Cette recette aurait, selon la légende, été mise au point par Marie Harel, une habitante du village de Camembert, dans l’Orne. En 1791, la trentenaire aurait hébergé un prêtre réfractaire fuyant la révolution française et qui maîtrisait parfaitement la recette du Brie. Il lui a transmis son savoir-faire et elle, l’aurait perfectionné pour donner naissance à ce fameux fromage rond que l’on connaît aujourd’hui dans sa boite à camembert, en épicéa.

Maintenant que les producteurs de fromages au lait cru et les industriels se sont mis d’accord. Qu’est-ce que ça va changer ?

D’abord, la dénomination "fabriqué en Normandie" va disparaître. Deux appellations AOP vont voir le jour : “Camembert de Normandie” et "Véritable Camembert de Normandie".
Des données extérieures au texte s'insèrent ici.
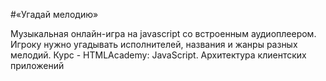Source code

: #«Угадай мелодию»

Музыкальная онлайн-игра на javascript со встроенным аудиоплеером. Игроку нужно угадывать исполнителей, названия и жанры разных мелодий. Курс - HTMLAcademy: JavaScript. Архитектура клиентских приложений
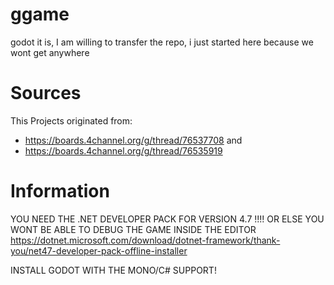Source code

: # ggame
godot it is, I am willing to transfer the repo, i just started here because we wont get anywhere 

# Sources
This Projects originated from: 
* https://boards.4channel.org/g/thread/76537708
and 
* https://boards.4channel.org/g/thread/76535919

# Information
YOU NEED THE .NET DEVELOPER PACK FOR VERSION 4.7 !!!! OR ELSE YOU WONT BE ABLE TO DEBUG THE GAME INSIDE THE EDITOR
https://dotnet.microsoft.com/download/dotnet-framework/thank-you/net47-developer-pack-offline-installer

INSTALL GODOT WITH THE MONO/C# SUPPORT!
Le "Camembert de Normandie" sera une version bas de gamme de l’AOP, avec des conditions assouplies par rapport à aujourd’hui. Pour obtenir ce label, il faudra produire du lait avec au moins 30% de vaches de race normande contre 50% aujourd’hui ; les bêtes devront pâturer au moins 6 mois. Et le lait pourra être pasteurisé, seul le lait cru était autorisé jusqu’à maintenant. L’appellation "Véritable Camembert de Normandie" va remplacer l’actuel label AOP, et même monter en gamme. Les fromages seront réalisés avec du lait cru issu de 70% de vaches normandes contre 50% actuellement.

Le camembert sera donc de moins bonne qualité ?

C’est le risque. Même si les vaches normandes devraient être plus nombreuses dans les prés normands. Dans la grande distribution, qui représente 95% des ventes, il risque d’il n’y avoir qu’un seul camembert AOP référencé, le moins cher, le pasteurisé.